[Collected data]
- - - -
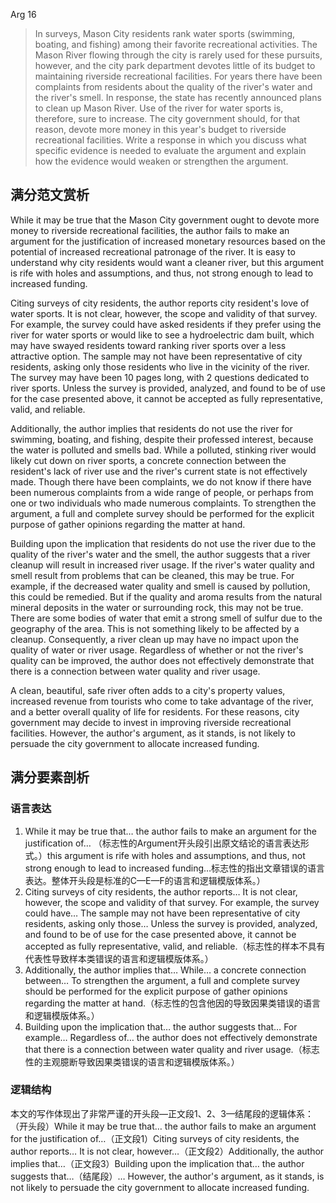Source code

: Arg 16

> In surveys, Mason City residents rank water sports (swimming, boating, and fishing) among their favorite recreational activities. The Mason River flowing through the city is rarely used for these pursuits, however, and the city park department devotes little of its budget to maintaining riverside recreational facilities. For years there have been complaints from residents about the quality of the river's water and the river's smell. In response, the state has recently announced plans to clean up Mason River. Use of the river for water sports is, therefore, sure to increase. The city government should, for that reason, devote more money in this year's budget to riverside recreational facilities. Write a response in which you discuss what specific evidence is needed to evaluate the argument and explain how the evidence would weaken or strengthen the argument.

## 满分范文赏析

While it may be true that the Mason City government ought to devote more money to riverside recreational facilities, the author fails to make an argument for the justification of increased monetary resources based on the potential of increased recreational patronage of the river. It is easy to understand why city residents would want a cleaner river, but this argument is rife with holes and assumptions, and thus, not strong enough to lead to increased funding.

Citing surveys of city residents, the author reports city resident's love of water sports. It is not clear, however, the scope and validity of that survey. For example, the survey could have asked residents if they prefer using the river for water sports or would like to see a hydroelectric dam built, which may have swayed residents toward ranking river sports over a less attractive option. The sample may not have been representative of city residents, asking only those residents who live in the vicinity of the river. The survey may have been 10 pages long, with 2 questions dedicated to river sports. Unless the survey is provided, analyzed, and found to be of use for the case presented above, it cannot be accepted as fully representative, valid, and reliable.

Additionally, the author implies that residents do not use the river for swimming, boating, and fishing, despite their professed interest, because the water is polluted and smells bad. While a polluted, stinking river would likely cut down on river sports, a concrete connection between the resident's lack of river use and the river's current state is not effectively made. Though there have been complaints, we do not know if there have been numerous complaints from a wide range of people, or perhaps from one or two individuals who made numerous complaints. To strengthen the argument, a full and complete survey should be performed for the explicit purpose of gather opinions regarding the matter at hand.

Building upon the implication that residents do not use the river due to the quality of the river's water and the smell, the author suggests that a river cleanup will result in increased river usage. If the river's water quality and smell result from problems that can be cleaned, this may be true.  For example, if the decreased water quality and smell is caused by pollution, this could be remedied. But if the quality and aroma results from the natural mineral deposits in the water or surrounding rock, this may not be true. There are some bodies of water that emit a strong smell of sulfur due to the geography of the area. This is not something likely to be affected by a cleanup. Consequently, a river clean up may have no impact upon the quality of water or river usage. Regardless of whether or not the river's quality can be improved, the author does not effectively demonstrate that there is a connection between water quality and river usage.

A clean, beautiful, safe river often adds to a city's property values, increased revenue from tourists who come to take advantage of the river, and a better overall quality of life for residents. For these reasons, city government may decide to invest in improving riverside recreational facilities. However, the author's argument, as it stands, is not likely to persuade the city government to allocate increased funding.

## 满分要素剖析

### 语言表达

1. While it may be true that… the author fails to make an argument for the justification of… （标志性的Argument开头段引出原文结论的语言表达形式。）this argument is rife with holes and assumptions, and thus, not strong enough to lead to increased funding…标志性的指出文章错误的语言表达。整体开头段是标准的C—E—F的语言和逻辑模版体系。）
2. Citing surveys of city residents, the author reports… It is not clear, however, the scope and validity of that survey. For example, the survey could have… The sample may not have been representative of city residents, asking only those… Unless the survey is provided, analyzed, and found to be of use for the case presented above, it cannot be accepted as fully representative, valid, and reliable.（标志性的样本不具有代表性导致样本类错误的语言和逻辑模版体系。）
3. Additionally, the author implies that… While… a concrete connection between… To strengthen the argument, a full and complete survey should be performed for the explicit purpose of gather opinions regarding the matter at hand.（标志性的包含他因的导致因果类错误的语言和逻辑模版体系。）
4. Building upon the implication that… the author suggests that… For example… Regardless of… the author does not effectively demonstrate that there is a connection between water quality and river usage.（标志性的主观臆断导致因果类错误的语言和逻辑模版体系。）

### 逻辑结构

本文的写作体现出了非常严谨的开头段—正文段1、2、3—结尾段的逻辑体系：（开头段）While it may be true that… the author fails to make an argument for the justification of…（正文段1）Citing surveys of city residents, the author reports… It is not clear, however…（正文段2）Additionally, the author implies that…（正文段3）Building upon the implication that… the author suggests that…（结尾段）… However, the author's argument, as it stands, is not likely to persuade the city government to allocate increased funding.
- - - -
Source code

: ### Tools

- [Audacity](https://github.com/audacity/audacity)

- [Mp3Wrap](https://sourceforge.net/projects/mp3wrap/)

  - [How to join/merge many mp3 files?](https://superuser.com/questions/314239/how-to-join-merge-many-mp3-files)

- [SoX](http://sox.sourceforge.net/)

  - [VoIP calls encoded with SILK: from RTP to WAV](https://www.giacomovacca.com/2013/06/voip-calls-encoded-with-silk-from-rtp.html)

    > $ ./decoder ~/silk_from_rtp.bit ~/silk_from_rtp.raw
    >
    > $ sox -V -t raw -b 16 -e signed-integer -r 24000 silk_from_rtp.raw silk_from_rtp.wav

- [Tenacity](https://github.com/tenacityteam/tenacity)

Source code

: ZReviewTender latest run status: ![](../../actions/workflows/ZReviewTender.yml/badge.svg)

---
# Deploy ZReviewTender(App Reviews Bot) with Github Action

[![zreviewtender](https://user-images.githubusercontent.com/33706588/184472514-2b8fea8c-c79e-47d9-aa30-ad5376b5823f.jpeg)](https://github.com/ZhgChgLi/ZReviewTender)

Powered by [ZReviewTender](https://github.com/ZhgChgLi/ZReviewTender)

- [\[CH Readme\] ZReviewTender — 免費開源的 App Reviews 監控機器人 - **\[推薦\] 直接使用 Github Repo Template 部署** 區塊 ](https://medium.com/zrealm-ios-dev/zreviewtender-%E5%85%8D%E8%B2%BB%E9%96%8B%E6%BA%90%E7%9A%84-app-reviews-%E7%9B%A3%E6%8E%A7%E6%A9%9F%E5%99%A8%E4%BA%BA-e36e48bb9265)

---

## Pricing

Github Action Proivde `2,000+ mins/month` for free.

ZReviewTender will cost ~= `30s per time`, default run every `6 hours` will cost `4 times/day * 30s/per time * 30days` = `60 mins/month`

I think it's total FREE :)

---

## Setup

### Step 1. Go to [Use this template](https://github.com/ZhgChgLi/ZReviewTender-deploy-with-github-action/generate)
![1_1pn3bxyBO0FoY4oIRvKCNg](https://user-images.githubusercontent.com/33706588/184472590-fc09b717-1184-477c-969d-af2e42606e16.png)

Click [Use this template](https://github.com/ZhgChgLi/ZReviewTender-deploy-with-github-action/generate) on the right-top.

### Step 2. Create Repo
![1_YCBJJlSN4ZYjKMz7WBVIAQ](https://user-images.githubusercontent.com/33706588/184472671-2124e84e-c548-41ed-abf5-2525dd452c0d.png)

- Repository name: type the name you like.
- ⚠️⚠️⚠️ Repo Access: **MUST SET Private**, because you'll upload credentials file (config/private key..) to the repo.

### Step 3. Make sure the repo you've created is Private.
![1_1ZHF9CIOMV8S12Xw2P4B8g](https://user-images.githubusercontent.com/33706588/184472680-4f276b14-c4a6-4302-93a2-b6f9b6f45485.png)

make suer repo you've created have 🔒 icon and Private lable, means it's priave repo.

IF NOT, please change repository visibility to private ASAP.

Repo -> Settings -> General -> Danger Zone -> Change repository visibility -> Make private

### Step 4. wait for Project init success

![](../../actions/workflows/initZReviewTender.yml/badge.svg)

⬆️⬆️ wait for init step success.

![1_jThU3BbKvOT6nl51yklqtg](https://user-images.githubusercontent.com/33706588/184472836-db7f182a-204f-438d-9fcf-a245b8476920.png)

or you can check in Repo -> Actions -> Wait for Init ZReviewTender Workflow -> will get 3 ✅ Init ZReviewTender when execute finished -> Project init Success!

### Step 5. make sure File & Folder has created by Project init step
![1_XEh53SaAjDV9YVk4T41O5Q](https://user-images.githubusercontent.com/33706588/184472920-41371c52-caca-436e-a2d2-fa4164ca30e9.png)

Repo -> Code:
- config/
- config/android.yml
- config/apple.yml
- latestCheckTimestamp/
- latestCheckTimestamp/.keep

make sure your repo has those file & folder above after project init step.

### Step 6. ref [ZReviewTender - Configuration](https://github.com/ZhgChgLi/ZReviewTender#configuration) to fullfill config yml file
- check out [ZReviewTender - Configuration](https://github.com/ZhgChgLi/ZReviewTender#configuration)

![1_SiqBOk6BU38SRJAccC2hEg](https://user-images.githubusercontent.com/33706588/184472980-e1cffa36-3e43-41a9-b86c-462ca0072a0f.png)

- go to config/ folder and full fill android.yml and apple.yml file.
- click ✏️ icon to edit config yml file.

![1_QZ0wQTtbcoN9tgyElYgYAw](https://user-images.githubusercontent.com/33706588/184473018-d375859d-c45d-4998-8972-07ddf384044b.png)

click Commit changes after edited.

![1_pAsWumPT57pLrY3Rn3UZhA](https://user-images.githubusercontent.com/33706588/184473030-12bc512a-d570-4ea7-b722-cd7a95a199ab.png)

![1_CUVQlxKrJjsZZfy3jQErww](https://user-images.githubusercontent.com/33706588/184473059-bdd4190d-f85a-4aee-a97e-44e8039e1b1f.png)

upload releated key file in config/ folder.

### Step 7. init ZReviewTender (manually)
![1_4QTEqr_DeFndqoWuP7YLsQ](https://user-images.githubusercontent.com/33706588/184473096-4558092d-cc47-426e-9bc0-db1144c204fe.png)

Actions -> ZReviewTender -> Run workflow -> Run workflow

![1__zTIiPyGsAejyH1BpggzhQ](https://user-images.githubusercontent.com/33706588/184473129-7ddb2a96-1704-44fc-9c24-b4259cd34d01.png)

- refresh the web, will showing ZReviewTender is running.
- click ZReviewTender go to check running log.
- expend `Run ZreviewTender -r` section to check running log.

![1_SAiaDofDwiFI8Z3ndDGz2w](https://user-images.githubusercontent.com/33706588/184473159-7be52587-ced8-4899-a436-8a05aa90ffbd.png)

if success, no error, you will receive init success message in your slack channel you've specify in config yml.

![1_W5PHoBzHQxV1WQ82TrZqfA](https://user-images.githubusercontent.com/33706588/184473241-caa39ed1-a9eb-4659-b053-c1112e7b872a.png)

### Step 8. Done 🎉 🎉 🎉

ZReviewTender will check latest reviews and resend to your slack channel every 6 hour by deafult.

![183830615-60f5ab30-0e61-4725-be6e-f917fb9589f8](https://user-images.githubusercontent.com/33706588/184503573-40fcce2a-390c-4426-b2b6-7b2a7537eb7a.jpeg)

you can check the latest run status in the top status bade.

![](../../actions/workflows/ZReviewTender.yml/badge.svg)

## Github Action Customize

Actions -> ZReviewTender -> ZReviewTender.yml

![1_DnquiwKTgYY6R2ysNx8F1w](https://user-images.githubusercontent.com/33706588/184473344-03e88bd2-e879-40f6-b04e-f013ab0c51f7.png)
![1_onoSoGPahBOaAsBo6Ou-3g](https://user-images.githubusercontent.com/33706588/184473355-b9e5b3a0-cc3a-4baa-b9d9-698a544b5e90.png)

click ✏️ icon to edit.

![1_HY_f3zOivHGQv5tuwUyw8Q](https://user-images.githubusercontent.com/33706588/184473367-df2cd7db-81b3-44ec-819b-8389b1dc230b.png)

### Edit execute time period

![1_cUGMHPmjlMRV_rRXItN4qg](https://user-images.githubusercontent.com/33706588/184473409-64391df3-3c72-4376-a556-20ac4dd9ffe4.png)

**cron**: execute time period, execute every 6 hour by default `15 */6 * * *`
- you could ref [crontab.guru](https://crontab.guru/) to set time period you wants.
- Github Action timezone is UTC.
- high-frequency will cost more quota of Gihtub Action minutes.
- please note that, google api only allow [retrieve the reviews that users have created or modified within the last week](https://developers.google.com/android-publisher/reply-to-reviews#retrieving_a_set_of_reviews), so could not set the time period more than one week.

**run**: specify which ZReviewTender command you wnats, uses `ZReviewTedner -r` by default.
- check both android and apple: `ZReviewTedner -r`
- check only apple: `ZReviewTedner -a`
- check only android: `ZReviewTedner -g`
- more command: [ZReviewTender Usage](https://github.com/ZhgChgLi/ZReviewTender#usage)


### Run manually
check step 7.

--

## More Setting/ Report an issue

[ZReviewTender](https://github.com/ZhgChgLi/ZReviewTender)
- - - -
Problem statement: Filter the preceding entries down to the lines with "default".

Task response:
ZReviewTender will cost ~= `30s per time`, default run every `6 hours` will cost `4 times/day * 30s/per time * 30days` = `60 mins/month`
**cron**: execute time period, execute every 6 hour by default `15 */6 * * *`
**run**: specify which ZReviewTender command you wnats, uses `ZReviewTedner -r` by default.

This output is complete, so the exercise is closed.